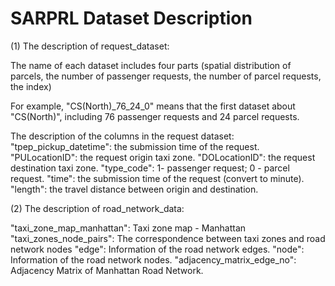 # SARPRL Dataset Description
(1) The description of request_dataset: 

The name of each dataset includes four parts (spatial distribution of parcels, the number of passenger requests, the number of parcel requests, the index)

For example, "CS(North)_76_24_0" means that the first dataset about "CS(North)", including 76 passenger requests and 24 parcel requests.

The description of the columns in the request dataset:
    "tpep_pickup_datetime": the submission time of the request.
    "PULocationID": the request origin taxi zone.
    "DOLocationID": the request destination taxi zone.
    "type_code": 1- passenger request; 0 - parcel request.
    "time": the submission time of the request (convert to minute).
    "length": the travel distance between origin and destination.

(2) The description of road_network_data: 

"taxi_zone_map_manhattan":  Taxi zone map - Manhattan
"taxi_zones_node_pairs": The correspondence between taxi zones and road network nodes
"edge": Information of the road network edges.
"node": Information of the road network nodes.
"adjacency_matrix_edge_no": Adjacency Matrix of Manhattan Road Network.
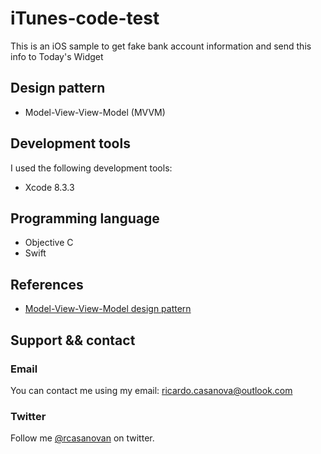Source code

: # iTunes-code-test
This is an iOS sample to get fake bank account information and send this info to Today's Widget

## Design pattern
* Model-View-View-Model (MVVM)

## Development tools

I used the following development tools:

* Xcode 8.3.3

## Programming language

* Objective C
* Swift

## References

* [Model-View-View-Model design pattern](https://en.wikipedia.org/wiki/Model–view–viewmodel)

## Support && contact

### Email

You can contact me using my email: ricardo.casanova@outlook.com

### Twitter

Follow me [@rcasanovan](http://twitter.com/rcasanovan) on twitter.

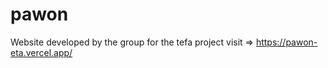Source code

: # pawon

Website developed by the group for the tefa project 
visit => https://pawon-eta.vercel.app/
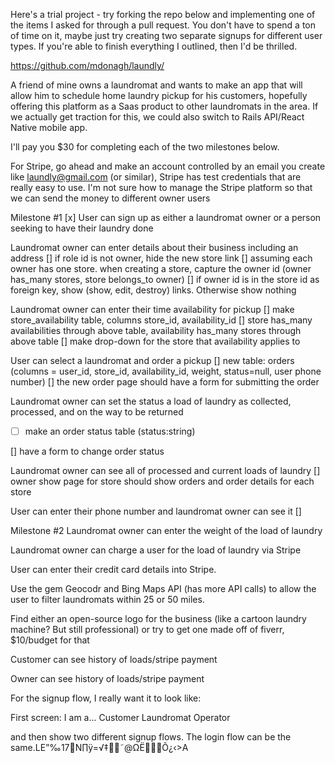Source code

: Here's a trial project - try forking the repo below and implementing one of the items I asked for through a pull request. You don't have to spend a ton of time on it, maybe just try creating two separate signups for different user types. If you're able to finish everything I outlined, then I'd be thrilled.

https://github.com/mdonagh/laundly/

A friend of mine owns a laundromat and wants to make an app that will allow him to schedule home laundry pickup for his customers, hopefully offering this platform as a Saas product to other laundromats in the area. If we actually get traction for this, we could also switch to Rails API/React Native mobile app.

I'll pay you $30 for completing each of the two milestones below.

For Stripe, go ahead and make an account controlled by an email you create like laundly@gmail.com (or similar), Stripe has test credentials that are really easy to use. I'm not sure how to manage the Stripe platform so that we can send the money to different owner users


Milestone #1
[x] User can sign up as either a laundromat owner or a person seeking to have their laundry done

Laundromat owner can enter details about their business including an address
[] if role id is not owner, hide the new store link
[] assuming each owner has one store. when creating a store, capture the owner id (owner has_many stores, store belongs_to owner)
[] if owner id is in the store id as foreign key, show (show, edit, destroy) links. Otherwise show nothing

Laundromat owner can enter their time availability for pickup
[] make store_availability table, columns store_id, availability_id
[] store has_many availabilities through above table, availability has_many stores through above table
[] make drop-down for the store that availability applies to

User can select a laundromat and order a pickup
[] new table: orders (columns = user_id, store_id, availability_id, weight, status=null, user phone number)
[] the new order page should have a form for submitting the order

Laundromat owner can set the status a load of laundry as collected, processed, and on the way to be returned

- [ ] make an order status table (status:string)

[] have a form to change order status

Laundromat owner can see all of processed and current loads of laundry
[] owner show page for store should show orders and order details for each store

User can enter their phone number and laundromat owner can see it
[]

Milestone #2
Laundromat owner can enter the weight of the load of laundry

Laundromat owner can charge a user for the load of laundry via Stripe

User can enter their credit card details into Stripe.

Use the gem Geocodr and Bing Maps API (has more API calls) to allow the user to filter laundromats within 25 or 50 miles.

Find either an open-source logo for the business (like a cartoon laundry machine? But still professional) or try to get one made off of fiverr, $10/budget for that

Customer can see history of loads/stripe payment

Owner can see history of loads/stripe payment


For the signup flow, I really want it to look like:

First screen:
I am a...
Customer
Laundromat Operator

and then show two different signup flows. The login flow can be the same.LE”‰17N∏ÿ=√‡˜@ΩËÕ¿‹>A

EXERCISE:
Copy only what lies between the start of the listing above and the line containing "24 parcel requests.", inclusive of both ends, exactly as written, and drop the pictures.

SOLVED PROBLEM:
 # SARPRL Dataset Description
(1) The description of request_dataset: 

The name of each dataset includes four parts (spatial distribution of parcels, the number of passenger requests, the number of parcel requests, the index)

For example, "CS(North)_76_24_0" means that the first dataset about "CS(North)", including 76 passenger requests and 24 parcel requests.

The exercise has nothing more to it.